Soil – Youngberry plants like slightly acidic soil with a pH of between 5.5 and 6. Ensure that the site has good drainage, and mulch it well with pine bark and green pine needles.
Watering – Youngberries do not like waterlogged soil. Once it’s been transplanted, water the plant daily in hot, dry weather. Otherwise, give it a good 30-minute soaking every 3rd day. In winter, water it once a week (never letting it dry out completely).
Fertilising – Use an organic, slow-release fertiliser in summer, before fruiting, for the best results.
Pruning – Youngberry canes grow extremely quickly and can reach up to 5 metres long during their first year after transplanting. After fruiting (around August) cut those canes back completely to encourage new growth in the spring. As new shoots will grow around the plant, dig them out to prevent the plant from taking over your garden.

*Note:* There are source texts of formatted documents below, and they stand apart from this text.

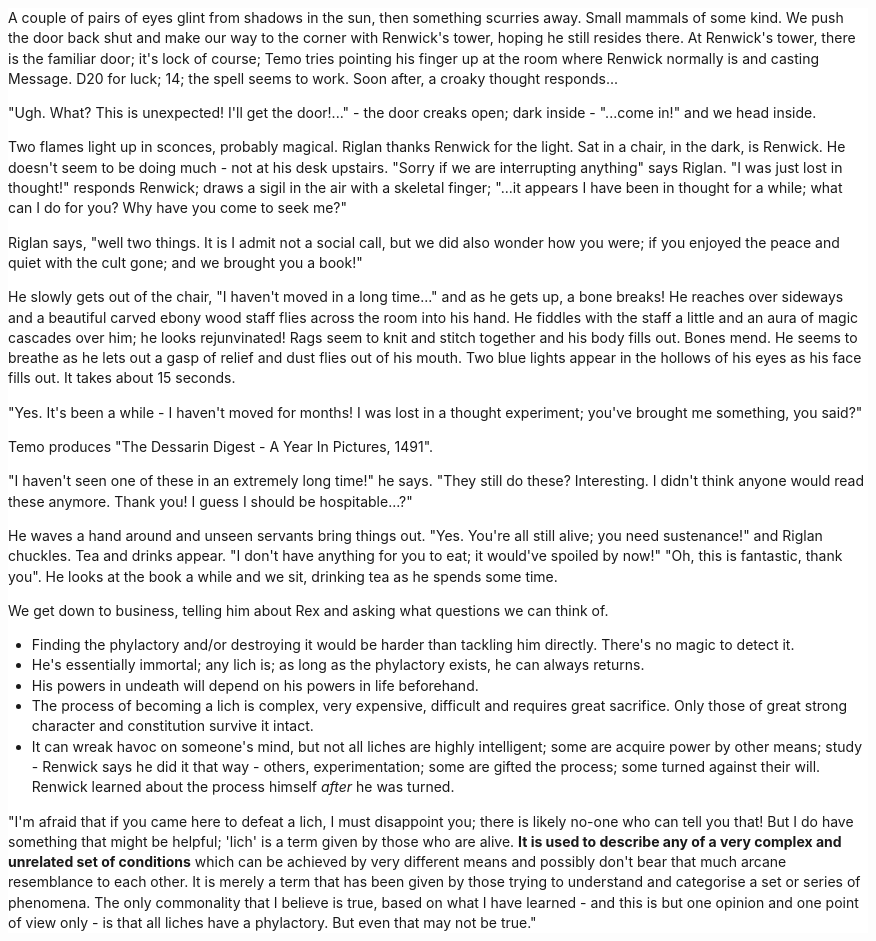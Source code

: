 A couple of pairs of eyes glint from shadows in the sun, then something scurries away. Small mammals of some kind. We push the door back shut and make our way to the corner with Renwick's tower, hoping he still resides there. At Renwick's tower, there is the familiar door; it's lock of course; Temo tries pointing his finger up at the room where Renwick normally is and casting Message. D20 for luck; 14; the spell seems to work. Soon after, a croaky thought responds...

"Ugh. What? This is unexpected! I'll get the door!..." - the door creaks open; dark inside - "...come in!" and we head inside.

Two flames light up in sconces, probably magical. Riglan thanks Renwick for the light. Sat in a chair, in the dark, is Renwick. He doesn't seem to be doing much - not at his desk upstairs. "Sorry if we are interrupting anything" says Riglan. "I was just lost in thought!" responds Renwick; draws a sigil in the air with a skeletal finger; "...it appears I have been in thought for a while; what can I do for you? Why have you come to seek me?"

Riglan says, "well two things. It is I admit not a social call, but we did also wonder how you were; if you enjoyed the peace and quiet with the cult gone; and we brought you a book!"

He slowly gets out of the chair, "I haven't moved in a long time..." and as he gets up, a bone breaks! He reaches over sideways and a beautiful carved ebony wood staff flies across the room into his hand. He fiddles with the staff a little and an aura of magic cascades over him; he looks rejunvinated! Rags seem to knit and stitch together and his body fills out. Bones mend. He seems to breathe as he lets out a gasp of relief and dust flies out of his mouth. Two blue lights appear in the hollows of his eyes as his face fills out. It takes about 15 seconds.

"Yes. It's been a while - I haven't moved for months! I was lost in a thought experiment; you've brought me something, you said?"

Temo produces "The Dessarin Digest - A Year In Pictures, 1491".

"I haven't seen one of these in an extremely long time!" he says. "They still do these? Interesting. I didn't think anyone would read these anymore. Thank you! I guess I should be hospitable...?"

He waves a hand around and unseen servants bring things out. "Yes. You're all still alive; you need sustenance!" and Riglan chuckles. Tea and drinks appear. "I don't have anything for you to eat; it would've spoiled by now!" "Oh, this is fantastic, thank you". He looks at the book a while and we sit, drinking tea as he spends some time.

We get down to business, telling him about Rex and asking what questions we can think of.

* Finding the phylactory and/or destroying it would be harder than tackling him directly. There's no magic to detect it.
* He's essentially immortal; any lich is; as long as the phylactory exists, he can always returns.
* His powers in undeath will depend on his powers in life beforehand.
* The process of becoming a lich is complex, very expensive, difficult and requires great sacrifice. Only those of great strong character and constitution survive it intact.
* It can wreak havoc on someone's mind, but not all liches are highly intelligent; some are acquire power by other means; study - Renwick says he did it that way - others, experimentation; some are gifted the process; some turned against their will. Renwick learned about the process himself *after* he was turned.

"I'm afraid that if you came here to defeat a lich, I must disappoint you; there is likely no-one who can tell you that! But I do have something that might be helpful; 'lich' is a term given by those who are alive. **It is used to describe any of a very complex and unrelated set of conditions** which can be achieved by very different means and possibly don't bear that much arcane resemblance to each other. It is merely a term that has been given by those trying to understand and categorise a set or series of phenomena. The only commonality that I believe is true, based on what I have learned - and this is but one opinion and one point of view only - is that all liches have a phylactory. But even that may not be true."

Pests – Spray your youngberry vine with an organic pesticide like Neem oil (1 teaspoon) mixed with a small amount of dishwashing liquid in 1 litre of water. You cannot keep this mixture for more than 8 hours, but it can be used on all your fruit trees every 2 weeks to prevent pests, aphid, and so on. Pour any leftover solution onto the soil around the plant.
Harvesting – Fruit will begin to form in the early summer and you can pluck them when they are easy to pull off the vine.